Astronauts Robert Behnken and Douglas Hurley have successfully disembarked the SpaceX Crew Dragon capsule and entered the International Space Station.

SpaceX’s Crew Dragon spacecraft docked at the space station at 10:16 a.m. ET Sunday morning after launching from Florida’s Kennedy Space Center Saturday and traveling 19 hours. After making initial contact with the ISS, Crew Dragon went through a series of steps to further mate the spacecraft with its port — including linking power and creating an air-locked seal — before the first of two hatches were opened.

Behnken and Hurley are expected to remain on board the space station for one to three months, or for a maximum of 110 days.
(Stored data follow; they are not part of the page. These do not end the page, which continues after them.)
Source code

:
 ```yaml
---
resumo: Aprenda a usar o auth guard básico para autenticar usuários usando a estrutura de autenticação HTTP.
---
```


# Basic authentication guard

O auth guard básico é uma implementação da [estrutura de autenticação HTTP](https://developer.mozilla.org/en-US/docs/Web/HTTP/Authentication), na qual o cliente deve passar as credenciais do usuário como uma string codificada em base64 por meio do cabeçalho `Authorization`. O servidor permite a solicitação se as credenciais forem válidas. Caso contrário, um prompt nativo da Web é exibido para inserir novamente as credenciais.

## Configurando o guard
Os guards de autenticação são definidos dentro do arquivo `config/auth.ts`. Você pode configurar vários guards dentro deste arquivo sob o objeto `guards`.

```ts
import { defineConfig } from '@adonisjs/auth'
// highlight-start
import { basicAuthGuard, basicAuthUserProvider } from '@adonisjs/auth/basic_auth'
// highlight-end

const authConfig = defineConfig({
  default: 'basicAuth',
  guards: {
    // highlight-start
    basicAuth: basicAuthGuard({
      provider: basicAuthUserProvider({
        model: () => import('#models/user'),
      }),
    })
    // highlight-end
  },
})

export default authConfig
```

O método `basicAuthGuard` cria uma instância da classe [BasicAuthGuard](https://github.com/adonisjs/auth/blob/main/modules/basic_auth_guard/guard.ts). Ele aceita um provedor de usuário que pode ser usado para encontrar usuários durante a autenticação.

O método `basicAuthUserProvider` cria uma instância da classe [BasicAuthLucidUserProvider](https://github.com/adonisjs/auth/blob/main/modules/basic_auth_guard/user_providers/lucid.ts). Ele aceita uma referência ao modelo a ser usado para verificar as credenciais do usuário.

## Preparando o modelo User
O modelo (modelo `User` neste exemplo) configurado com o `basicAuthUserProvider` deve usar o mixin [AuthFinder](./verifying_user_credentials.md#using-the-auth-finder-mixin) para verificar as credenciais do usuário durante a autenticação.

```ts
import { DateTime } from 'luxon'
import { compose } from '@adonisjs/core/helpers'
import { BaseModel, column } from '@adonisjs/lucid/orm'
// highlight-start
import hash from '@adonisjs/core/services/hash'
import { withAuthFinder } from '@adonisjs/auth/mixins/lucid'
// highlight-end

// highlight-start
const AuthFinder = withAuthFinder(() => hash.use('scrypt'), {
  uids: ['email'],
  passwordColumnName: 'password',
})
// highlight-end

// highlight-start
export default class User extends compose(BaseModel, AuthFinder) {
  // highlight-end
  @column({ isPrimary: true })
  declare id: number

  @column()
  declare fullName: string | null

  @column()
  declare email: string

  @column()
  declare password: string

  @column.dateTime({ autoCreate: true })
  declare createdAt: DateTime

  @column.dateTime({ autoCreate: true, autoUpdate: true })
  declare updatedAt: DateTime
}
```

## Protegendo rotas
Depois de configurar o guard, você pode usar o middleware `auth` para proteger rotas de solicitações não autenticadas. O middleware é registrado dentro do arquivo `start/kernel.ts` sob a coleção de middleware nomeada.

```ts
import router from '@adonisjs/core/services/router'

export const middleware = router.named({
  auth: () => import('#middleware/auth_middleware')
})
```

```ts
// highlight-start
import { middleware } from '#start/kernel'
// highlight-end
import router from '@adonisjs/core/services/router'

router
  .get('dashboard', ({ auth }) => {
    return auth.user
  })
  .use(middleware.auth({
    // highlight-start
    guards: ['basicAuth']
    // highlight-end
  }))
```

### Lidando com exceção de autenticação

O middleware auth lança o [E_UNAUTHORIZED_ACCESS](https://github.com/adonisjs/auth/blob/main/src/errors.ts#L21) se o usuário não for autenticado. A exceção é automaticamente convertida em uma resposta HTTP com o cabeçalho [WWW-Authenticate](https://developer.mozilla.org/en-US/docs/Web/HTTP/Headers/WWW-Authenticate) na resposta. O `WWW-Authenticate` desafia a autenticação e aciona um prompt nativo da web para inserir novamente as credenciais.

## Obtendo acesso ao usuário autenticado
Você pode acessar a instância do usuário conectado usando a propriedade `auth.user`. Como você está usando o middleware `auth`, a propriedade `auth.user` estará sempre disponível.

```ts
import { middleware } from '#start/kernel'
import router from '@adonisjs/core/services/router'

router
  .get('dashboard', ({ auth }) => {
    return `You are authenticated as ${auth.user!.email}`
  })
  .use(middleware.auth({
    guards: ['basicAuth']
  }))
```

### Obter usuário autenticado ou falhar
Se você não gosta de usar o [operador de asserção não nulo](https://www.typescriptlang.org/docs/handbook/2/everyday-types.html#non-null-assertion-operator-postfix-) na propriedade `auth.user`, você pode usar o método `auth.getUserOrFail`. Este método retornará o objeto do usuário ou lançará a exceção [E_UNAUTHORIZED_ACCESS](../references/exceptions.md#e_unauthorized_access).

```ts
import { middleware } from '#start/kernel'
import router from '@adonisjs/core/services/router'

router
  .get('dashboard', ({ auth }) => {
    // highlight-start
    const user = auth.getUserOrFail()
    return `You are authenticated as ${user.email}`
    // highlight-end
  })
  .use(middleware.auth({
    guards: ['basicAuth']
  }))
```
On Sunday morning, the spacecraft made a careful approach to the space station and then made a “soft capture” — meaning Crew Dragon made its first physical contact with its docking port at the International Space Station. Crew Dragon then made a “hard capture,” which involved using 12 latches to create an air-locked seal between Behnken and Hurley’s crew cabin and their entrance to the space station and linked up Crew Dragon’s power supply to the ISS.

Behnken and Hurley emerged, smiling, from the capsule around 1:15 pm ET. They were greeted by fellow NASA astronaut Christopher Cassidy and Russian cosmonauts Anatoli Ivanishin and Ivan Vagner, who were already on board the orbiting laboratory.

NASA Administrator Jim Bridenstine called the station from the space agency’s mission control center in Houston, Texas.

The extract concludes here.